**Material supplied:**
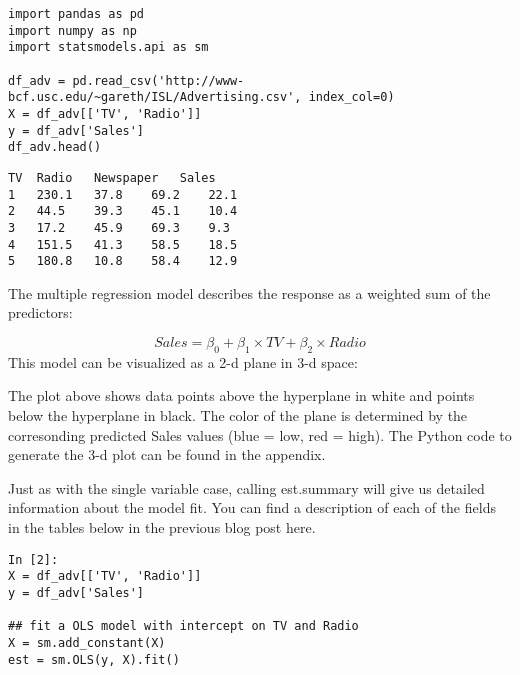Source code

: \begin{frame}[fragile]
	\Large
\begin{framed}
\begin{verbatim}
import pandas as pd
import numpy as np
import statsmodels.api as sm

df_adv = pd.read_csv('http://www-bcf.usc.edu/~gareth/ISL/Advertising.csv', index_col=0)
X = df_adv[['TV', 'Radio']]
y = df_adv['Sales']
df_adv.head()
\end{verbatim}
\end{framed}
\end{frame}

\begin{frame}[fragile]
	\Large
\begin{framed}
	\begin{verbatim}
TV	Radio	Newspaper	Sales
1	230.1	37.8	69.2	22.1
2	44.5	39.3	45.1	10.4
3	17.2	45.9	69.3	9.3
4	151.5	41.3	58.5	18.5
5	180.8	10.8	58.4	12.9
\end{verbatim}
\end{framed}
The multiple regression model describes the response as a weighted sum of the predictors:

\[Sales=\beta_0+\beta_1\times TV+\beta_2\times Radio\]
This model can be visualized as a 2-d plane in 3-d space:
\end{frame}

\begin{frame}[fragile]
	\Large

The plot above shows data points above the hyperplane in white and points below the hyperplane in black. The color of the plane is determined by the corresonding predicted Sales values (blue = low, red = high). The Python code to generate the 3-d plot can be found in the appendix.
\end{frame}

\begin{frame}[fragile]
	\Large
Just as with the single variable case, calling est.summary will give us detailed information about the model fit. You can find a description of each of the fields in the tables below in the previous blog post here.
\end{frame}

\begin{frame}[fragile]
	\Large
\begin{framed}
	\begin{verbatim}
In [2]:
X = df_adv[['TV', 'Radio']]
y = df_adv['Sales']

## fit a OLS model with intercept on TV and Radio
X = sm.add_constant(X)
est = sm.OLS(y, X).fit()
\end{verbatim}
\end{framed}
\end{frame}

**Assigned task:**
Return the material exactly as written, except for any pictures it holds.

**Reply:**
Source code

: \begin{frame}[fragile]
	\Large
\begin{framed}
\begin{verbatim}
import pandas as pd
import numpy as np
import statsmodels.api as sm

df_adv = pd.read_csv('http://www-bcf.usc.edu/~gareth/ISL/Advertising.csv', index_col=0)
X = df_adv[['TV', 'Radio']]
y = df_adv['Sales']
df_adv.head()
\end{verbatim}
\end{framed}
\end{frame}

\begin{frame}[fragile]
	\Large
\begin{framed}
	\begin{verbatim}
TV	Radio	Newspaper	Sales
1	230.1	37.8	69.2	22.1
2	44.5	39.3	45.1	10.4
3	17.2	45.9	69.3	9.3
4	151.5	41.3	58.5	18.5
5	180.8	10.8	58.4	12.9
\end{verbatim}
\end{framed}
The multiple regression model describes the response as a weighted sum of the predictors:

\[Sales=\beta_0+\beta_1\times TV+\beta_2\times Radio\]
This model can be visualized as a 2-d plane in 3-d space:
\end{frame}

\begin{frame}[fragile]
	\Large

The plot above shows data points above the hyperplane in white and points below the hyperplane in black. The color of the plane is determined by the corresonding predicted Sales values (blue = low, red = high). The Python code to generate the 3-d plot can be found in the appendix.
\end{frame}

\begin{frame}[fragile]
	\Large
Just as with the single variable case, calling est.summary will give us detailed information about the model fit. You can find a description of each of the fields in the tables below in the previous blog post here.
\end{frame}

\begin{frame}[fragile]
	\Large
\begin{framed}
	\begin{verbatim}
In [2]:
X = df_adv[['TV', 'Radio']]
y = df_adv['Sales']

## fit a OLS model with intercept on TV and Radio
X = sm.add_constant(X)
est = sm.OLS(y, X).fit()
\end{verbatim}
\end{framed}
\end{frame}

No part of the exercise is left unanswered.